Acknowledgments

We owe a debt of gratitude to Elisabeth Hendrickson for her contribution of the “Exploratory Testing” section. Her expertise and writing skill made the material sparkle. For more of Elisabeth’s writing, visit http://www.testobsessed.com/.

We stole good ideas wherever we could find them. Kent Beck, Ron Jeffries, and Ward Cunningham each had a hand in the ideas that led to XP, and we stole liberally from those. In addition to XP itself, Kent Beck introduced us to the idea of XP practices as études. Ward Cunningham introduced us to the notion of technical debt, a concept we use heavily. Brian Marick’s series of essays, “Agile Testing Directions,”[1] influenced our thoughts on agile testing and the role of testers on agile teams.

James had the opportunity to work with Joshua Kerievsky on an Industrial XP (IXP)[*] project for half a year. He learned a lot from that project; the Vision practice in particular was inspired by IXP’s Project Chartering practice. David Schwartz and Amy Schwab of True North pgs, Inc.,[] provided the specific vision format that we use, as well as the term project community. Their Mastering Projects workshop is excellent; take it when you have the opportunity.

Thank you to our editor, Mary Treseler O’Brien, for providing vision (where necessary), trust (where appropriate), and deadlines (where frightening). This book would not be what it is without you gently nudging us in directions different from our original ideas.

Thanks also to our army of reviewers, who provided over one thousand comments and suggestions on our mailing list. In particular, thanks to Adrian Howard, Adrian Sutton, Ann Barcomb, Andy Lester, Anthony Williams, Bas Vodde, Bill Caputo, Bob Corrick, Brad Appleton, Chris Wheeler, Clarke Ching, Daði Ingólfsson, Diana Larsen, Erik Petersen, George Dinwiddie, Ilja Preuß, Jason Yip, Jeff Olfert, Jeffery Palermo, Jonathan Clarke, Keith Ray, Kevin Rutherford, Kim Gräsman, Lisa Crispin, Mark Waite, Nicholas Evans, Philippe Antras, Randy Coulman, Robert Schmitt, Ron Jeffries, Shane Duan, Tim Haughton, and Tony Byrne for their extensive comments. Special thanks to Brian Marick, Ken Pugh, and Mark Streibeck for their comments on the completed draft.

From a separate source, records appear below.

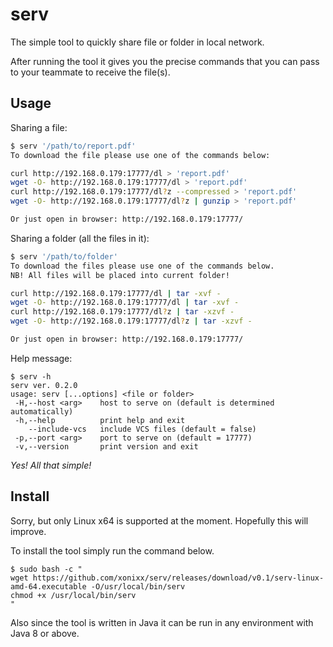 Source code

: # serv

The simple tool to quickly share file or folder in local network.

After running the tool it gives you the precise commands that you can pass to your teammate to receive the file(s).

## Usage

Sharing a file:
```bash
$ serv '/path/to/report.pdf' 
To download the file please use one of the commands below: 

curl http://192.168.0.179:17777/dl > 'report.pdf'
wget -O- http://192.168.0.179:17777/dl > 'report.pdf'
curl http://192.168.0.179:17777/dl?z --compressed > 'report.pdf'
wget -O- http://192.168.0.179:17777/dl?z | gunzip > 'report.pdf'

Or just open in browser: http://192.168.0.179:17777/
```

Sharing a folder (all the files in it):
```bash
$ serv '/path/to/folder' 
To download the files please use one of the commands below. 
NB! All files will be placed into current folder!

curl http://192.168.0.179:17777/dl | tar -xvf -
wget -O- http://192.168.0.179:17777/dl | tar -xvf -
curl http://192.168.0.179:17777/dl?z | tar -xzvf -
wget -O- http://192.168.0.179:17777/dl?z | tar -xzvf -

Or just open in browser: http://192.168.0.179:17777/
```

Help message:
```
$ serv -h
serv ver. 0.2.0
usage: serv [...options] <file or folder>
 -H,--host <arg>    host to serve on (default is determined automatically)
 -h,--help          print help and exit
    --include-vcs   include VCS files (default = false)
 -p,--port <arg>    port to serve on (default = 17777)
 -v,--version       print version and exit
```

*Yes! All that simple!*

## Install

Sorry, but only Linux x64 is supported at the moment. Hopefully this will improve.

To install the tool simply run the command below.

```
$ sudo bash -c "
wget https://github.com/xonixx/serv/releases/download/v0.1/serv-linux-amd-64.executable -O/usr/local/bin/serv
chmod +x /usr/local/bin/serv 
"
```

Also since the tool is written in Java it can be run in any environment with Java 8 or above.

Every work builds on what came before. I was fortunate to have not just one, but many giants to stand on. Without the inspired work of Kent Beck, Alistair Cockburn,Ward Cunningham, Tom DeMarco, Martin Fowler, Ron Jeffries, Timothy Lister, Steve McConnell, and Gerald Weinberg, I wouldn’t have anything close to the understanding of software development I have today. It’s thanks to their example that this book exists. In particular, thanks to Alistair Cockburn for generously inviting me to his roundtable and introducing me to the agile community.

If giants enabled me to contribute to this book, then Kim Eaves and the Denali team brought the stepladder. Without their enthusiastic support, I never would have been able to try that crazy XP thing. Thanks also to Rob Myers for his ever-friendly consideration of my rants.

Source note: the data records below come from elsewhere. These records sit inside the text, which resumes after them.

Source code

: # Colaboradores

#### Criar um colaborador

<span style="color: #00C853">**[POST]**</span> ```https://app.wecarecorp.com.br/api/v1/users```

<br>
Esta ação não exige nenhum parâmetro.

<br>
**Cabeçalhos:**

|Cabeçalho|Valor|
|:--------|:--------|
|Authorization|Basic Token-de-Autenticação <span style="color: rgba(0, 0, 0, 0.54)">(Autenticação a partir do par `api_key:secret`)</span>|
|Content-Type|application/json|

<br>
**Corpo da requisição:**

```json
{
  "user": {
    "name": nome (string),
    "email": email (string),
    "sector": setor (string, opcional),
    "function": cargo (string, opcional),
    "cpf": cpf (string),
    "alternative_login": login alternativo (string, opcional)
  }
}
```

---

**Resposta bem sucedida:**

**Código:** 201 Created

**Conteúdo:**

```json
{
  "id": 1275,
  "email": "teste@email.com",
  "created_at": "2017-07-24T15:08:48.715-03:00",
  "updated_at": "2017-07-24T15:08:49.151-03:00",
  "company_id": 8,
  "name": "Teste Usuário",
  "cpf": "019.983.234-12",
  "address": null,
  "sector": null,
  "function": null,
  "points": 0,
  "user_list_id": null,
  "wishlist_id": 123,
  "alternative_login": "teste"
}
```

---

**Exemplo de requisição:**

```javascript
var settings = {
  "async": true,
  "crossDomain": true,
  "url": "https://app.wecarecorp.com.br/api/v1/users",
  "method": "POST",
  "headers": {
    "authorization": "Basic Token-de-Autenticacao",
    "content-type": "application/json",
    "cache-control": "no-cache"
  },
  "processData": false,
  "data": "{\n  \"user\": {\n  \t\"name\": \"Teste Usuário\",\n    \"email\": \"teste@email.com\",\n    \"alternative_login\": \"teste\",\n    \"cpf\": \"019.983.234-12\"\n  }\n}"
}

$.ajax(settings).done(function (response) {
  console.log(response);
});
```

I also gratefully acknowledge my coauthor and friend, Shane Warden. This project morphed from a little 100-page second edition into a 400-page monster. You didn’t complain once. Thanks for putting up with me. (And hey! Nice book.)

Finally, thank you, Neeru, my loving and patient wife. I used to think authors thanking their families was cliché. Now I understand. I couldn’t have finished this book without your support.

Thanks to Jim for arguing with me while writing the first version of this book (it’s better for it) and for convincing me that the second edition was worth doing.

Thanks to Allison and Andrew for the tools we used to write this book.

Thanks to my family for supporting me (and not grumbling too much while I sat upstairs and wrote very slowly), and to my friends for dragging me out of my house once in a while.

Thanks also to the other contributors to Parrot and Perl 6 for being unwitting collaborators, examples, and victims of some of the ideas in this book. The work we do continually amazes me.